Work instructions: After finding the line with "ranges (default off)" in the entries below, retype exactly each line from there through the line with "order to get", including that final line.
━━━━━━━━━━━━━━━━━━━━━━━━━━━━━━
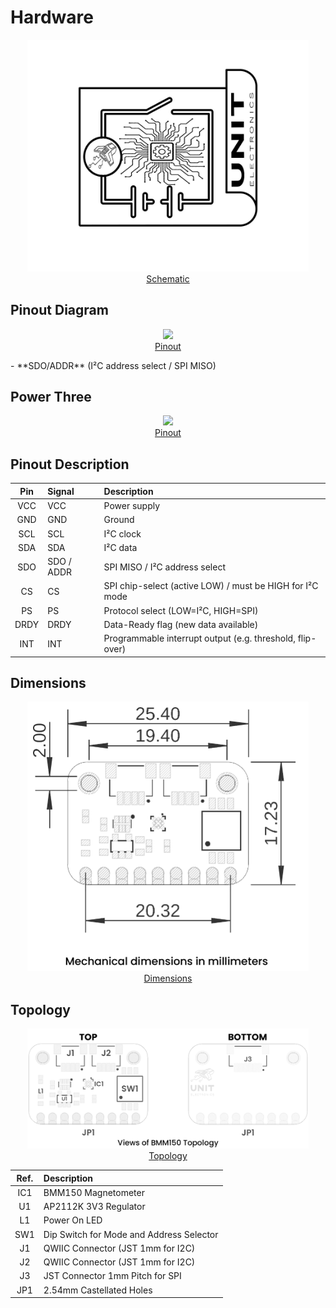 # Hardware

<div align="center">

<a href="#"><img src="resources/Schematics_icon.jpg" width="450px"><br/> Schematic</a>

</div>

## Pinout Diagram

<div align="center">

<a href="#"><img src="resources/unit_pinout_v_0_0_2_ue0066_bmm150_en.jpg" width="500px"><br/> Pinout</a>
</div>
  - **SDO/ADDR** (I²C address select / SPI MISO)

## Power Three

<div align="center">

<a href="#"><img src="resources/unit_pinout_v_0_0_2_ue0066_bmm150_en.jpg" width="500px"><br/> Pinout</a>
</div>

## Pinout Description

| Pin   | Signal     | Description                                                  |
|:-----:|:-----------|:-------------------------------------------------------------|
| VCC   | VCC        | Power supply                                                 |
| GND   | GND        | Ground                                                       |
| SCL   | SCL        | I²C clock                                                    |
| SDA   | SDA        | I²C data                                                     |
| SDO   | SDO / ADDR | SPI MISO / I²C address select                                |
| CS    | CS         | SPI chip-select (active LOW) / must be HIGH for I²C mode     |
| PS    | PS         | Protocol select (LOW=I²C, HIGH=SPI)                          |
| DRDY  | DRDY       | Data-Ready flag (new data available)                         |
| INT   | INT        | Programmable interrupt output (e.g. threshold, flip-over)    |


## Dimensions

<div align="center">

<a href="resources/unit_dimension_v_0_0_1_ue0066_bmm150.png"><img src="resources/unit_dimension_v_0_0_1_ue0066_bmm150.png" width="450px"><br/> Dimensions</a>

</div>

## Topology

<div align="center">

<a href="./resources/unit_topology_v_0_0_1_ue0066_bmm150.png"><img src="./resources/unit_topology_v_0_0_1_ue0066_bmm150.png" width="450px"><br/> Topology</a>

</div>


<div align="center">

| Ref.  | Description                                                  |
|:-----:|:-------------------------------------------------------------|
| IC1   | BMM150 Magnetometer                                          |
| U1    | AP2112K 3V3 Regulator                                        |
| L1    | Power On LED                                                 |
| SW1   | Dip Switch for Mode and Address Selector                                                               |
| J1    | QWIIC Connector (JST 1mm for I2C)                            |
| J2    | QWIIC Connector (JST 1mm for I2C)                            |
| J3    | JST Connector 1mm Pitch for SPI                              |
| JP1   | 2.54mm Castellated Holes                                     |

</div>

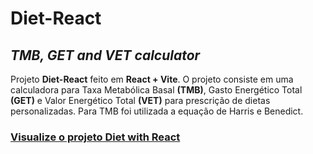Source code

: # **Diet-React**
## _TMB, GET and VET calculator_

Projeto **Diet-React** feito em **React + Vite**.
O projeto consiste em uma calculadora para Taxa Metabólica Basal **(TMB)**, Gasto Energético Total **(GET)** e Valor Energético Total **(VET)** para prescrição de dietas personalizadas. Para TMB foi utilizada a equação de Harris e Benedict.

### [Visualize o projeto Diet with React](https://s0d4z3r0.github.io/diet-react/)
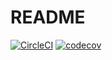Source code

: # README

[![CircleCI](https://circleci.com/gh/JM3DWorks/Teamaj-Rekordoj/tree/master.svg?style=shield)](https://circleci.com/gh/JM3DWorks/Teamaj-Rekordoj/tree/master)
[![codecov](https://codecov.io/gh/JM3DWorks/Teamaj-Rekordoj/branch/master/graph/badge.svg)](https://codecov.io/gh/JM3DWorks/Teamaj-Rekordoj)
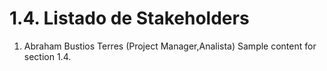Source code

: # 1.4. Listado de Stakeholders


1. Abraham Bustios Terres (Project Manager,Analista)
Sample content for section 1.4.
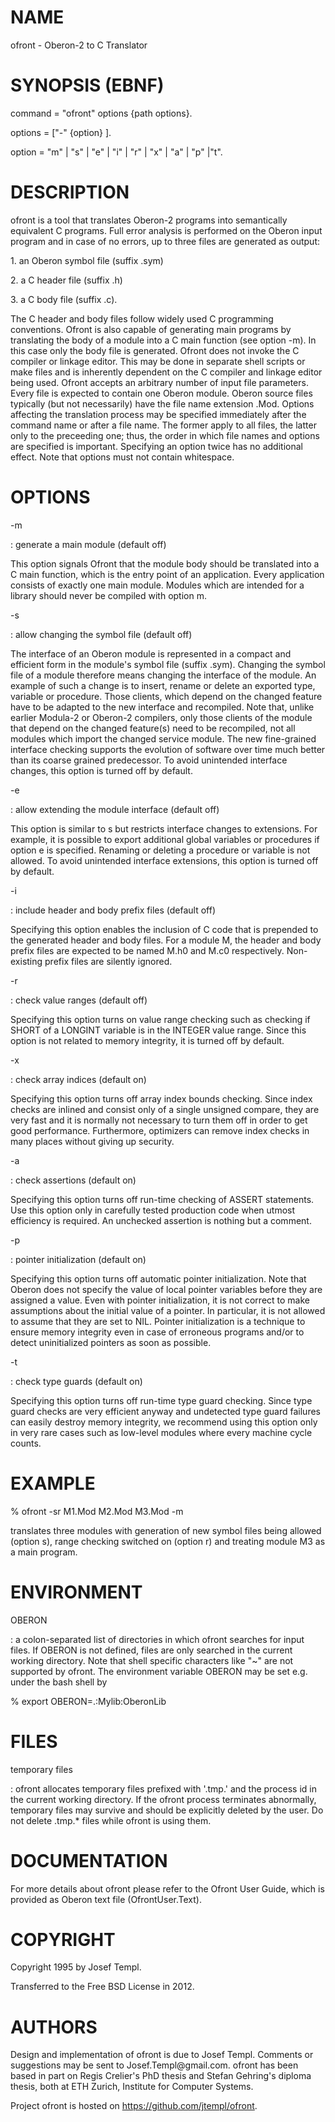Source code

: NAME
====

ofront - Oberon-2 to C Translator

SYNOPSIS (EBNF)
===============

command = \"ofront\" options {path options}.

options = \[\"-\" {option} \].

option = \"m\" \| \"s\" \| \"e\" \| \"i\" \| \"r\" \| \"x\" \| \"a\" \|
\"p\" \|\"t\".

DESCRIPTION
===========

ofront is a tool that translates Oberon-2 programs into semantically
equivalent C programs. Full error analysis is performed on the Oberon
input program and in case of no errors, up to three files are generated
as output:

1\. an Oberon symbol file (suffix .sym)

2\. a C header file (suffix .h)

3\. a C body file (suffix .c).

The C header and body files follow widely used C programming
conventions. Ofront is also capable of generating main programs by
translating the body of a module into a C main function (see option -m).
In this case only the body file is generated. Ofront does not invoke the
C compiler or linkage editor. This may be done in separate shell scripts
or make files and is inherently dependent on the C compiler and linkage
editor being used. Ofront accepts an arbitrary number of input file
parameters. Every file is expected to contain one Oberon module. Oberon
source files typically (but not necessarily) have the file name
extension .Mod. Options affecting the translation process may be
specified immediately after the command name or after a file name. The
former apply to all files, the latter only to the preceeding one; thus,
the order in which file names and options are specified is important.
Specifying an option twice has no additional effect. Note that options
must not contain whitespace.

OPTIONS
=======

-m

:   generate a main module (default off)

This option signals Ofront that the module body should be translated
into a C main function, which is the entry point of an application.
Every application consists of exactly one main module. Modules which are
intended for a library should never be compiled with option m.

-s

:   allow changing the symbol file (default off)

The interface of an Oberon module is represented in a compact and
efficient form in the module\'s symbol file (suffix .sym). Changing the
symbol file of a module therefore means changing the interface of the
module. An example of such a change is to insert, rename or delete an
exported type, variable or procedure. Those clients, which depend on the
changed feature have to be adapted to the new interface and recompiled.
Note that, unlike earlier Modula-2 or Oberon-2 compilers, only those
clients of the module that depend on the changed feature(s) need to be
recompiled, not all modules which import the changed service module. The
new fine-grained interface checking supports the evolution of software
over time much better than its coarse grained predecessor. To avoid
unintended interface changes, this option is turned off by default.

-e

:   allow extending the module interface (default off)

This option is similar to s but restricts interface changes to
extensions. For example, it is possible to export additional global
variables or procedures if option e is specified. Renaming or deleting a
procedure or variable is not allowed. To avoid unintended interface
extensions, this option is turned off by default.

-i

:   include header and body prefix files (default off)

Specifying this option enables the inclusion of C code that is prepended
to the generated header and body files. For a module M, the header and
body prefix files are expected to be named M.h0 and M.c0 respectively.
Non-existing prefix files are silently ignored.

-r

:   check value ranges (default off)

Specifying this option turns on value range checking such as checking if
SHORT of a LONGINT variable is in the INTEGER value range. Since this
option is not related to memory integrity, it is turned off by default.

-x

:   check array indices (default on)

Specifying this option turns off array index bounds checking. Since
index checks are inlined and consist only of a single unsigned compare,
they are very fast and it is normally not necessary to turn them off in
order to get good performance. Furthermore, optimizers can remove index
checks in many places without giving up security.

-a

:   check assertions (default on)

Specifying this option turns off run-time checking of ASSERT statements.
Use this option only in carefully tested production code when utmost
efficiency is required. An unchecked assertion is nothing but a comment.

-p

:   pointer initialization (default on)

Specifying this option turns off automatic pointer initialization. Note
that Oberon does not specify the value of local pointer variables before
they are assigned a value. Even with pointer initialization, it is not
correct to make assumptions about the initial value of a pointer. In
particular, it is not allowed to assume that they are set to NIL.
Pointer initialization is a technique to ensure memory integrity even in
case of erroneous programs and/or to detect uninitialized pointers as
soon as possible.

-t

:   check type guards (default on)

Specifying this option turns off run-time type guard checking. Since
type guard checks are very efficient anyway and undetected type guard
failures can easily destroy memory integrity, we recommend using this
option only in very rare cases such as low-level modules where every
machine cycle counts.

EXAMPLE
=======

\% ofront -sr M1.Mod M2.Mod M3.Mod -m

translates three modules with generation of new symbol files being
allowed (option s), range checking switched on (option r) and treating
module M3 as a main program.

ENVIRONMENT
===========

OBERON

:   a colon-separated list of directories in which ofront searches for
    input files. If OBERON is not defined, files are only searched in
    the current working directory. Note that shell specific characters
    like \"\~\" are not supported by ofront. The environment variable
    OBERON may be set e.g. under the bash shell by

\% export OBERON=.:Mylib:OberonLib

FILES
=====

temporary files

:   ofront allocates temporary files prefixed with \'.tmp.\' and the
    process id in the current working directory. If the ofront process
    terminates abnormally, temporary files may survive and should be
    explicitly deleted by the user. Do not delete .tmp.\* files while
    ofront is using them.

DOCUMENTATION
=============

For more details about ofront please refer to the Ofront User Guide,
which is provided as Oberon text file (OfrontUser.Text).

COPYRIGHT
=========

Copyright 1995 by Josef Templ.

Transferred to the Free BSD License in 2012.

AUTHORS
=======

Design and implementation of ofront is due to Josef Templ. Comments or
suggestions may be sent to Josef.Templ\@gmail.com. ofront has been based
in part on Regis Crelier\'s PhD thesis and Stefan Gehring\'s diploma
thesis, both at ETH Zurich, Institute for Computer Systems.

Project ofront is hosted on https://github.com/jtempl/ofront.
━━━━━━━━━━━━━━━━━━━━━━━━━━━━━━
Problem solution:
:   check value ranges (default off)

Specifying this option turns on value range checking such as checking if
SHORT of a LONGINT variable is in the INTEGER value range. Since this
option is not related to memory integrity, it is turned off by default.

-x

:   check array indices (default on)

Specifying this option turns off array index bounds checking. Since
index checks are inlined and consist only of a single unsigned compare,
they are very fast and it is normally not necessary to turn them off in
order to get good performance. Furthermore, optimizers can remove index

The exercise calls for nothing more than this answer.